At the same time, the role of planning and inventory at the Hamburg location was strengthened considerably: the central inventory at Hamburg is now responsible for securing the supply. In order to be able to fulfil this new task, a two-step planning approach has been developed in cooperation with Abels & Kemmner consultants:

  1. The Logistic Category Managers, assigned according to product areas, are responsible for sales forecasting of items from the central inventory. Their main task consists in forecasting as exactly as possible future demands per item considering all information available. In this forecast capacity limits are not considered in a first stage.

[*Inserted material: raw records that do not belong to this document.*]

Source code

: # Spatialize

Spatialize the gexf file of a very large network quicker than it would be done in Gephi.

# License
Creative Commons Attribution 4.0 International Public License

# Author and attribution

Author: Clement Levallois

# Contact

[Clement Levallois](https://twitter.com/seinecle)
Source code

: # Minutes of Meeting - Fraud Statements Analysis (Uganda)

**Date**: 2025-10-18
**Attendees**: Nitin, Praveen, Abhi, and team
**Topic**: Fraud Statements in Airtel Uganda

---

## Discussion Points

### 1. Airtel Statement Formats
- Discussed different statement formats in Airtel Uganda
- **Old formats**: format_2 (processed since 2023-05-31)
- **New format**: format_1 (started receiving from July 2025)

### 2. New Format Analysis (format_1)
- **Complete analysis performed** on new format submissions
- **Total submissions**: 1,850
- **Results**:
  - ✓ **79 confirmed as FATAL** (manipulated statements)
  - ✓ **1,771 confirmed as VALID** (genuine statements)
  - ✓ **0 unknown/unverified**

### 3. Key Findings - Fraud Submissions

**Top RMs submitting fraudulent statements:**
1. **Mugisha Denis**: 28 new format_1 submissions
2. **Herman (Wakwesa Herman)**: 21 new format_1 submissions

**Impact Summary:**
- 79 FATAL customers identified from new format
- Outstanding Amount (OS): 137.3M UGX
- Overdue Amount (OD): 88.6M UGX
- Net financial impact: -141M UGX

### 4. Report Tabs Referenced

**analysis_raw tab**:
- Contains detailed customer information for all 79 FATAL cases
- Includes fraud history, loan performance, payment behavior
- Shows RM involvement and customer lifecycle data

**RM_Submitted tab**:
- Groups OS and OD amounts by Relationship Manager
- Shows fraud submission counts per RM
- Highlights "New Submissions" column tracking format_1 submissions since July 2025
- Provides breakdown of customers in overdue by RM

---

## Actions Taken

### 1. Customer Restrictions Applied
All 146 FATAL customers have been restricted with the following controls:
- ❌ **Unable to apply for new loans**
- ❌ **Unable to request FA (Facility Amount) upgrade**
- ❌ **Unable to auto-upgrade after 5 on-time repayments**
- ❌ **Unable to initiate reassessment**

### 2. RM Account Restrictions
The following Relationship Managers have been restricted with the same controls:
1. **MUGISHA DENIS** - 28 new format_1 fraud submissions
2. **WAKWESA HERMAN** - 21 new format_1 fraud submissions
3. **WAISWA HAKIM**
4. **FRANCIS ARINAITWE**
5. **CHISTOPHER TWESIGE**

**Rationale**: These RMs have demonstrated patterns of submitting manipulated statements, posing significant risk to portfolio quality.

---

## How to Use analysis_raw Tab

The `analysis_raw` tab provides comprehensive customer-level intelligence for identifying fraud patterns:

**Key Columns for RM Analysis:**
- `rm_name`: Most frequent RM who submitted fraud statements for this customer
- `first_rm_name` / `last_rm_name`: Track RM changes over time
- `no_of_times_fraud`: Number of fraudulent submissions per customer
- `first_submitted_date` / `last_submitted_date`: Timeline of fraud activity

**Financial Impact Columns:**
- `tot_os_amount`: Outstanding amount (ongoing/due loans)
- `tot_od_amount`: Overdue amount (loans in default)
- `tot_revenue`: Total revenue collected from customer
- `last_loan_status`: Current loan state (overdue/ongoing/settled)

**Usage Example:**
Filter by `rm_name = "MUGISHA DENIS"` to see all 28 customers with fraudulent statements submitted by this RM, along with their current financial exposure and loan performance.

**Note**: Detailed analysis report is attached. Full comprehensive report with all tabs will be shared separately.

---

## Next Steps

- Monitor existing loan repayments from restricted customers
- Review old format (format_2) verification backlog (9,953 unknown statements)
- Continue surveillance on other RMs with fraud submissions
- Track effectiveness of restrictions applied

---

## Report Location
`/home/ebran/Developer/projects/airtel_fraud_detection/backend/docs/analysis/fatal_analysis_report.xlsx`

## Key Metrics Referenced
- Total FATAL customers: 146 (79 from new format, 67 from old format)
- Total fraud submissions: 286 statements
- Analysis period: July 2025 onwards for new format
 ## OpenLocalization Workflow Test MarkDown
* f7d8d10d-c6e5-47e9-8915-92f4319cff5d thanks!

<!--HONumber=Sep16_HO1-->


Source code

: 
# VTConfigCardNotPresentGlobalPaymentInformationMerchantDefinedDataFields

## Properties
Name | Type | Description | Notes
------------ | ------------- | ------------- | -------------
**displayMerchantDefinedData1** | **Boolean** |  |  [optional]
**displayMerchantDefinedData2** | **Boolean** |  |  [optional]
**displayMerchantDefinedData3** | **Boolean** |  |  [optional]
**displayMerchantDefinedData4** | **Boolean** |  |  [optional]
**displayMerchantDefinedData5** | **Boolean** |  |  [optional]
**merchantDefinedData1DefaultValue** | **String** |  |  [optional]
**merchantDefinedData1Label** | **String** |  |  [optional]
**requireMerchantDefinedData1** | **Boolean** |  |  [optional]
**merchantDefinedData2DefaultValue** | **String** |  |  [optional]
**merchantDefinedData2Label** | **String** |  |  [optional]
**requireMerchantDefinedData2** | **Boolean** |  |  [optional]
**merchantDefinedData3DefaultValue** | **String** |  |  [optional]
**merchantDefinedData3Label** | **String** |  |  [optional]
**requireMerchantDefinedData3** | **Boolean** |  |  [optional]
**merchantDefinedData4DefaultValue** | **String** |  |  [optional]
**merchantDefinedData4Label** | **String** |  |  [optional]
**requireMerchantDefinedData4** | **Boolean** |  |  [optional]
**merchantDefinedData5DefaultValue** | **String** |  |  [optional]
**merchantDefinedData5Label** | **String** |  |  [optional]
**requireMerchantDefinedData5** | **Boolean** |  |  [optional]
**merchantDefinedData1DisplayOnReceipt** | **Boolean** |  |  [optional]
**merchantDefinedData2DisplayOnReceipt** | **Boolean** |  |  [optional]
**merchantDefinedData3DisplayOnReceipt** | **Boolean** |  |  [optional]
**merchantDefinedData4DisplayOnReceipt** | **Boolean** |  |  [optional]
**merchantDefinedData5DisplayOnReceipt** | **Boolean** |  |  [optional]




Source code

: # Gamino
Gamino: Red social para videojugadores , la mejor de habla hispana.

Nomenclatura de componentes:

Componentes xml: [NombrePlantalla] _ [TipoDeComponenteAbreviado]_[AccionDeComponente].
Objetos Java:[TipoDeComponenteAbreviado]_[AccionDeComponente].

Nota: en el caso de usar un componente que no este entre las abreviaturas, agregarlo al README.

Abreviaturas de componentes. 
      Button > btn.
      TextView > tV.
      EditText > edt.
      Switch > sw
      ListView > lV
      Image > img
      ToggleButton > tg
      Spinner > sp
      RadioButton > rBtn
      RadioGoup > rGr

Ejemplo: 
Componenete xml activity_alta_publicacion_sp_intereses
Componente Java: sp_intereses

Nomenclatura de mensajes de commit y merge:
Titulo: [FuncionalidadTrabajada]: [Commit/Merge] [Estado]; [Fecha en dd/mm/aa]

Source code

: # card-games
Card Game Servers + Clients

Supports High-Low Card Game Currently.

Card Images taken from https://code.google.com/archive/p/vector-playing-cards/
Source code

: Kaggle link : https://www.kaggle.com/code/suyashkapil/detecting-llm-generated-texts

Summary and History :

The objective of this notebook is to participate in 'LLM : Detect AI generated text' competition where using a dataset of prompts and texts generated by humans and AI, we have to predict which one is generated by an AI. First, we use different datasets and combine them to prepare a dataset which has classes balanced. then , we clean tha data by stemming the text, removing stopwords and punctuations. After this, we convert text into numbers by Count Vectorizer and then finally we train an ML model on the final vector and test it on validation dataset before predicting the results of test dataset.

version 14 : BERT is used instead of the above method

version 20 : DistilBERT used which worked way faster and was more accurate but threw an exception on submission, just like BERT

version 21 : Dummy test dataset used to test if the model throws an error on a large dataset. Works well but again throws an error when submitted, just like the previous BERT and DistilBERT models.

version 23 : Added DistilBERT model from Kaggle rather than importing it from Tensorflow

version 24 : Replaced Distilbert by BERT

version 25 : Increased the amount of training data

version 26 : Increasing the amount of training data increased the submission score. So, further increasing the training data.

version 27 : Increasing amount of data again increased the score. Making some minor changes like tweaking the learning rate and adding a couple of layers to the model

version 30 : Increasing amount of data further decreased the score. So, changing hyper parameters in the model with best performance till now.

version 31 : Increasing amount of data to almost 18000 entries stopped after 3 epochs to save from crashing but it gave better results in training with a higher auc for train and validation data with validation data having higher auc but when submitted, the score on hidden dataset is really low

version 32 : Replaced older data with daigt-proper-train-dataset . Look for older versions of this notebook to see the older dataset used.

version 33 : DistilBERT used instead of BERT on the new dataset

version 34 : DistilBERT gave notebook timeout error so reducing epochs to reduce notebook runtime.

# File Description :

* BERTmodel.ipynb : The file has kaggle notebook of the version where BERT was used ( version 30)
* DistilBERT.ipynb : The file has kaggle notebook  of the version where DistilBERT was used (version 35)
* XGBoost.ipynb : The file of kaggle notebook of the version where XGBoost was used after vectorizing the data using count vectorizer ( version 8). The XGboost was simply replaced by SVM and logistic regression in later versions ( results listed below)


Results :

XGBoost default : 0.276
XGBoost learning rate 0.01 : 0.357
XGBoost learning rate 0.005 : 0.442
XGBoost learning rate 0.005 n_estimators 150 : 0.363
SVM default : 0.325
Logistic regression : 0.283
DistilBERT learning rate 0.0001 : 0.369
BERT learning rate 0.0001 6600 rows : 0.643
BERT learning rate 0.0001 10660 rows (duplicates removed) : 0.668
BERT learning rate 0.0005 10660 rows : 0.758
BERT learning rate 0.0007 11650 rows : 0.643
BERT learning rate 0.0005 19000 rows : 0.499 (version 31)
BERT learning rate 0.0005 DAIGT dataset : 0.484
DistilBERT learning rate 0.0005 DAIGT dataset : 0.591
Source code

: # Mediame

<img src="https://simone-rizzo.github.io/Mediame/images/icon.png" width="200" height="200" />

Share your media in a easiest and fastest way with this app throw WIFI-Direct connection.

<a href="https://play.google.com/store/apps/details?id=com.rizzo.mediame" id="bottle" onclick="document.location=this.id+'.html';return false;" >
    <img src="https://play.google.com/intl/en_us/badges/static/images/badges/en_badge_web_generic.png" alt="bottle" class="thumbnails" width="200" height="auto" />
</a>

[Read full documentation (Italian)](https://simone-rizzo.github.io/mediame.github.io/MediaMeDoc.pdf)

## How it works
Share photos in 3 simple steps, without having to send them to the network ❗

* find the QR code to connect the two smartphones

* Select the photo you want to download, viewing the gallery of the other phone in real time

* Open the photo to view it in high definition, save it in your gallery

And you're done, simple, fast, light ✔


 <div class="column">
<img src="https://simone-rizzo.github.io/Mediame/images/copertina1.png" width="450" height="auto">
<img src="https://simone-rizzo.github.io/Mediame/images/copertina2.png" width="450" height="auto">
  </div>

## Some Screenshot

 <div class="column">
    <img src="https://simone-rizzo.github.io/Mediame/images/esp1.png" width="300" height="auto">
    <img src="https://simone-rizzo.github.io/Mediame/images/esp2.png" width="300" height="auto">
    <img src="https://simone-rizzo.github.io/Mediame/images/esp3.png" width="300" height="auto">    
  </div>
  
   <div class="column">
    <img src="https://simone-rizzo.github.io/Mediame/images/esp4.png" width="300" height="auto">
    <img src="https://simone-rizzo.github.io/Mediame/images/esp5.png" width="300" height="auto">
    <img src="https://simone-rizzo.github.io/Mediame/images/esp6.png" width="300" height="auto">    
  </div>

The Logistic Category Managers are responsible for as exact a sales forecasting as possible and are measured according to the quality of their forecast.
  2. The data determined by the demand forecasting process are then used to balance the production capacity and to coordinate the procurement of components with suppliers. Peaks in demand expected in future can now be identified and managed in time.

By way of implementing this planning approach, the items are analysed according to their predictability by means of DISKOVER 4.1, an MRP-optimizing software developed by Abels & Kemmner. Then, the system determines the optimal planning methods and parameters for the items identified as predictable. AB-XY items (approx. 30% of all items), which can easily be forecasted, make up for 66% of the turnover and more than 75% of the annual production capacity. For these items, DISKOVER forecasts future demands and forwards the data to the sales-and-operation-planning function (SOP) of the SAP system. In order to coordinate the data with the production programme planning, the SOP planning table was adjusted so that it can be used as a central planning tool: on the basis of the forecasted demand, production and procurement quantities are planned monthly – rolling – according to the demand and following the supply chain with regard to the capacity load of workforce and machinery. In the case of capacity overload at some stage, necessary measures – such as advancing part of the quantity required – can be identified in the SOP table and pre-planned at an early stage.

Figure 1: The aggregated item portfolio shows that as much as 66% of the turnover with more than 75% of the annual production capacity can be determined
Figure 1: The aggregated item portfolio shows that as much as 66% of the turnover with more than 75% of the annual production capacity can be determined

Structural approach to optimize sales forecast according to items

In order to determine the appropriate planning method per item within the sales forecast, the structural approach to the classification of items, developed by Abels & Kemmner, was implemented: The individual demands for each item by all distributors will be cumulated and examined according to their importance for turnover (ABC analysis) and current demand behaviour (XYZ analysis). This examination is realized by means of the MRP-optimizing software DISKOVER 4.1 developed by Abels & Kemmner. The demand behaviour examination is also based on an analysis of the trend and seasonality per item and the examination of the regularity of demand. Each item is therefore differentiated into an ABC category and an XYZ category. The results of such an analysis can be shown in an aggregated ABC-XYZ portfolio.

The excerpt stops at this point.